His death has been marked as an end of an era as he was the last surviving Rivonia trialist.
Mlangeni's son, Sello Mlangeni, said his father's death came as shock even though he had been ill.
He said he would remember his father for his love of golf, but he said recently his father was concerned about the rising cases of gender-based violence.
"He was asking why are South African men doing this? He was concerned about gender-based violence," Mlangeni junior said in an interview with eNCA.
The ANC described Mlangeni's death as a "giant tree" falling.
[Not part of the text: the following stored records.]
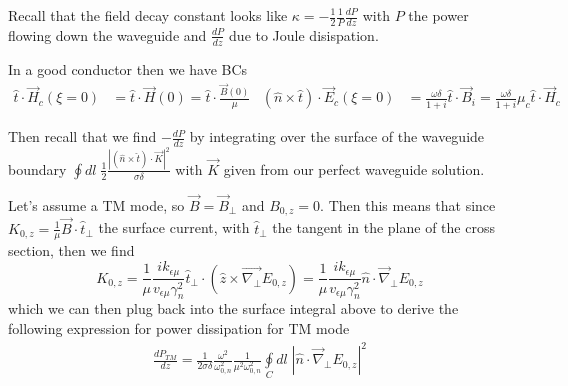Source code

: \documentclass[10pt]{report}
\newcommand{\rd}[2]{\frac{d#1}{d#2}}
\newcommand{\abs}[1]{\left|#1\right|}
\begin{document}
Recall that the field decay constant looks like $\kappa = -\frac{1}{2} \frac{1}{P}\rd{P}{z}$ with $P$ the power flowing down the waveguide and $\rd{P}{z}$ due to Joule disispation.

In a good conductor then we have BCs
\begin{align}
    \hat{t} \cdot \vec{H}_c(\xi = 0) &= \hat{t} \cdot \vec{H}(0) = \hat{t} \cdot \frac{\vec{B}(0)}{\mu} & (\hat{n} \times \hat{t}) \cdot \vec{E}_c(\xi = 0) &= \frac{\omega \delta}{1 + i} \hat{t} \cdot \vec{B}_i = \frac{\omega \delta}{1+i}\mu_c\hat{t} \cdot \vec{H}_c
\end{align}

Then recall that we find $-\rd{P}{z}$ by integrating over the surface of the waveguide boundary $\oint dl\; \frac{1}{2}\frac{\abs{(\hat{n} \times \hat{t}) \cdot \vec{K}}^2}{\sigma \delta}$ with $\vec{K}$ given from our perfect waveguide solution.

Let's assume a TM mode, so $\vec{B} = \vec{B}_{\perp}$ and $B_{0,z} = 0$. Then this means that since $K_{0,z} = \frac{1}{\mu}\vec{B} \cdot \hat{t}_{\perp}$ the surface current, with $\hat{t}_\perp$ the tangent in the plane of the cross section, then we find
\begin{equation}
    K_{0,z} = \frac{1}{\mu}\frac{i k_{\epsilon \mu}}{v_{\epsilon \mu}\gamma_n^2}\hat{t}_\perp \cdot \left( \hat{z} \times \vec{\nabla_{\perp}}E_{0,z} \right) = \frac{1}{\mu}\frac{i k_{\epsilon \mu}}{v_{\epsilon \mu}\gamma_n^2}\hat{n} \cdot \vec{\nabla}_\perp E_{0,z}
\end{equation}
which we can then plug back into the surface integral above to derive the following expression for power dissipation for TM mode
\begin{align}
    \rd{P_{TM}}{z} = \frac{1}{2\sigma\delta} \frac{\omega^2}{\omega_{0,n}^2}\frac{1}{\mu^2 \omega_{0,n}^2}\oint\limits_C dl\; \abs{\hat{n} \cdot \vec{\nabla} _{\perp} E_{0,z}}^2
\end{align}
\end{document}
The organisation, which Mlangeni had been a member of since the early 1950s, said it will remember him for his contribution to the struggle. It said in a statement on Wednesday that the best way to honour him was to continue to serve society.
"This stalwart and veteran of our liberation struggle made a huge contribution in the struggle for liberation, reconstruction and development of our nation and the renewal and rebuilding of our movement. He served as our conscience and fountain of wisdom as we continued to navigate the many challenges that confronted our movement and nation.
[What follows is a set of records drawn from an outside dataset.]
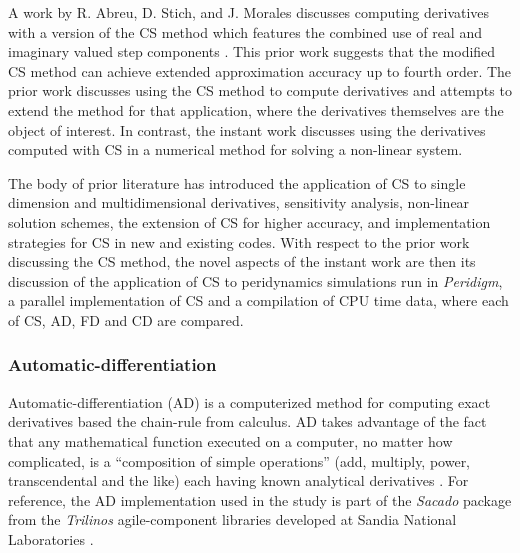\documentclass[preprint,12pt]{elsarticle}
\begin{document}
A work by R. Abreu, D. Stich, and J. Morales discusses computing derivatives
with a version of the CS method which features the combined use
of real and imaginary valued step components \cite{abreu2013generalization}.
This prior work suggests that the modified CS method can achieve extended
approximation accuracy up to fourth order.  The prior work discusses using the
CS method to compute derivatives and attempts to extend the method for that
application, where the derivatives themselves are the object of interest. In
contrast, the instant work discusses using the derivatives computed with CS in
a numerical method for solving a non-linear system.

The body of prior literature has introduced the application of CS to
single dimension and multidimensional derivatives, sensitivity analysis,
non-linear solution schemes, the extension of CS for higher accuracy, 
and implementation strategies for CS in new and existing codes.
With respect to the prior work discussing the CS method, the novel
aspects of the instant work are then its discussion of the application of CS to
peridynamics simulations run in \emph{Peridigm}, a parallel implementation of
CS and a compilation of CPU time data, where each of CS, AD, FD and CD are
compared. 

\subsubsection{Automatic-differentiation} 
\label{ADsubsection}

Automatic-differentiation (AD) is a computerized method for computing exact
derivatives based the chain-rule from calculus. AD takes advantage of the fact
that any mathematical function executed on a computer, no matter how
complicated, is a ``composition of simple operations'' (add, multiply, power,
transcendental and the like) each having known analytical derivatives
\cite{ref-sacado-presentation}. For reference, the AD implementation used in
the study is part of the \emph{Sacado} package from the \emph{Trilinos}
agile-component libraries developed at Sandia National Laboratories
\cite{ref-Sacado}.
\end{document}
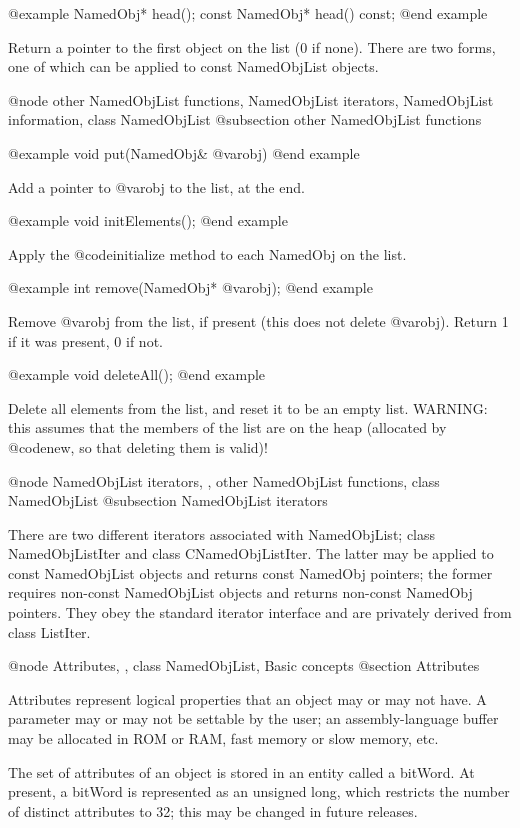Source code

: @example
NamedObj* head();
const NamedObj* head() const;
@end example

Return a pointer to the first object on the list (0 if none).  There
are two forms, one of which can be applied to const NamedObjList objects.

@node other NamedObjList functions, NamedObjList iterators, NamedObjList information, class NamedObjList
@subsection other NamedObjList functions

@example
void put(NamedObj& @var{obj})
@end example

Add a pointer to @var{obj} to the list, at the end.

@example
void initElements();
@end example

Apply the @code{initialize} method to each NamedObj on the list.

@example
int remove(NamedObj* @var{obj});
@end example

Remove @var{obj} from the list, if present (this does not delete
@var{obj}).  Return 1 if it was present, 0 if not.

@example
void deleteAll();
@end example

Delete all elements from the list, and reset it to be an empty list.
WARNING: this assumes that the members of the list are on the heap
(allocated by @code{new}, so that deleting them is valid)!

@node NamedObjList iterators,  , other NamedObjList functions, class NamedObjList
@subsection NamedObjList iterators

There are two different iterators associated with NamedObjList;
class NamedObjListIter and class CNamedObjListIter.  The latter may
be applied to const NamedObjList objects and returns const NamedObj
pointers; the former requires non-const NamedObjList objects and
returns non-const NamedObj pointers.  They obey the standard iterator
interface and are privately derived from class ListIter.

@node Attributes,  , class NamedObjList, Basic concepts
@section Attributes

Attributes represent logical properties that an object may or may
not have.  A parameter may or may not be settable by the user;
an assembly-language buffer may be allocated in ROM or RAM, fast
memory or slow memory, etc.

The set of attributes of an object is stored in an entity called
a bitWord.  At present, a bitWord is represented as an unsigned
long, which restricts the number of distinct attributes to 32;
this may be changed in future releases.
"The best tribute we can pay to this stalwart of our movement is to continue to work tirelessly in pursuit of the kind of society for which he sacrificed most of his life. This will be a fitting tribute to this servant of our people who dedicated his entire life to these ideals," the party said.
UDM leader Bantu Holomisa said he had first met Mlangeni in 1989 shortly after his release from Robben Island - where served 27 years of his prison sentence.
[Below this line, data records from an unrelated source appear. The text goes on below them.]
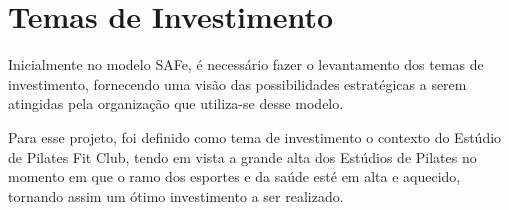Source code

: \section[Temas de Investimento]{Temas de Investimento}

Inicialmente no modelo SAFe, é necessário fazer o levantamento dos temas de investimento, fornecendo uma visão das possibilidades estratégicas a serem atingidas pela organização que utiliza-se desse modelo.

Para esse projeto, foi definido como tema de investimento o contexto do Estúdio de Pilates Fit Club, tendo em vista a grande alta dos Estúdios de Pilates no momento em que o ramo dos esportes e da saúde esté em alta e aquecido, tornando assim um ótimo investimento a ser realizado.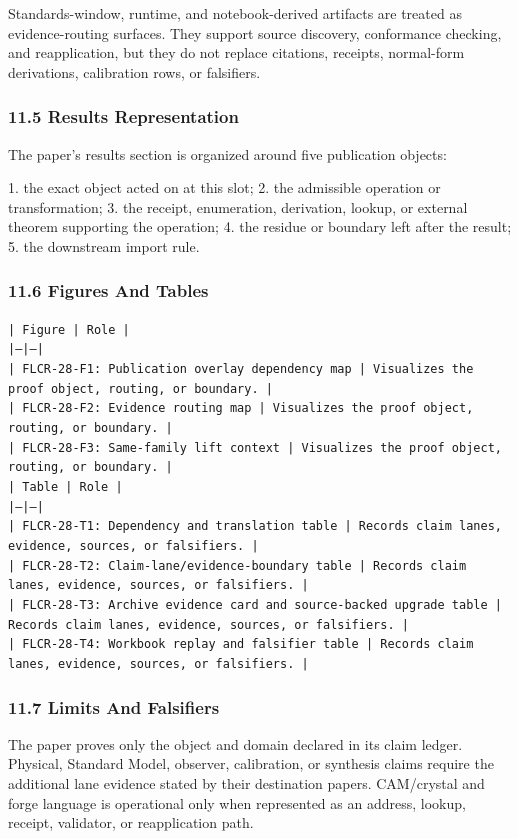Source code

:\documentclass[11pt]{article}
\begin{document}
Standards-window, runtime, and notebook-derived artifacts are treated
as evidence-routing surfaces. They support source discovery, conformance
checking, and reapplication, but they do not replace citations, receipts,
normal-form derivations, calibration rows, or falsifiers.

\subsubsection*{11.5 Results Representation}

The paper's results section is organized around five publication objects:

1. the exact object acted on at this slot;
2. the admissible operation or transformation;
3. the receipt, enumeration, derivation, lookup, or external theorem supporting
   the operation;
4. the residue or boundary left after the result;
5. the downstream import rule.

\subsubsection*{11.6 Figures And Tables}

\noindent\texttt{| Figure | Role |}\\
\noindent\texttt{|---|---|}\\
\noindent\texttt{| FLCR-28-F1: Publication overlay dependency map | Visualizes the proof object, routing, or boundary. |}\\
\noindent\texttt{| FLCR-28-F2: Evidence routing map | Visualizes the proof object, routing, or boundary. |}\\
\noindent\texttt{| FLCR-28-F3: Same-family lift context | Visualizes the proof object, routing, or boundary. |}\\

\noindent\texttt{| Table | Role |}\\
\noindent\texttt{|---|---|}\\
\noindent\texttt{| FLCR-28-T1: Dependency and translation table | Records claim lanes, evidence, sources, or falsifiers. |}\\
\noindent\texttt{| FLCR-28-T2: Claim-lane/evidence-boundary table | Records claim lanes, evidence, sources, or falsifiers. |}\\
\noindent\texttt{| FLCR-28-T3: Archive evidence card and source-backed upgrade table | Records claim lanes, evidence, sources, or falsifiers. |}\\
\noindent\texttt{| FLCR-28-T4: Workbook replay and falsifier table | Records claim lanes, evidence, sources, or falsifiers. |}\\

\subsubsection*{11.7 Limits And Falsifiers}

The paper proves only the object and domain declared in its claim ledger.
Physical, Standard Model, observer, calibration, or synthesis claims require
the additional lane evidence stated by their destination papers. CAM/crystal
and forge language is operational only when represented as an address, lookup,
receipt, validator, or reapplication path.
\end{document}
Holomisa said Mlangeni was humble but was a straight talker. He said he will be remembered for his strong principals of being against corruption.
"We can not say we will never have a person like him in South Africa. Mr Mlangeni was one of the few who kept reminding us about the need to deliver services and deal with corruption," Holomisa said in an interview with eNCA.
ANC deputy secretary-general Jessie Duarte shared similar sentiments.
"He was a man we went to for advice. He made great contributions to our freedoms. Uncle Andrew was forthright and never afraid to speak his mind even when he was in an ANC meeting. He was straightforward. He was one of the few people I know who did not want to be a minister. He stayed in Parliament for several years," Duarte said.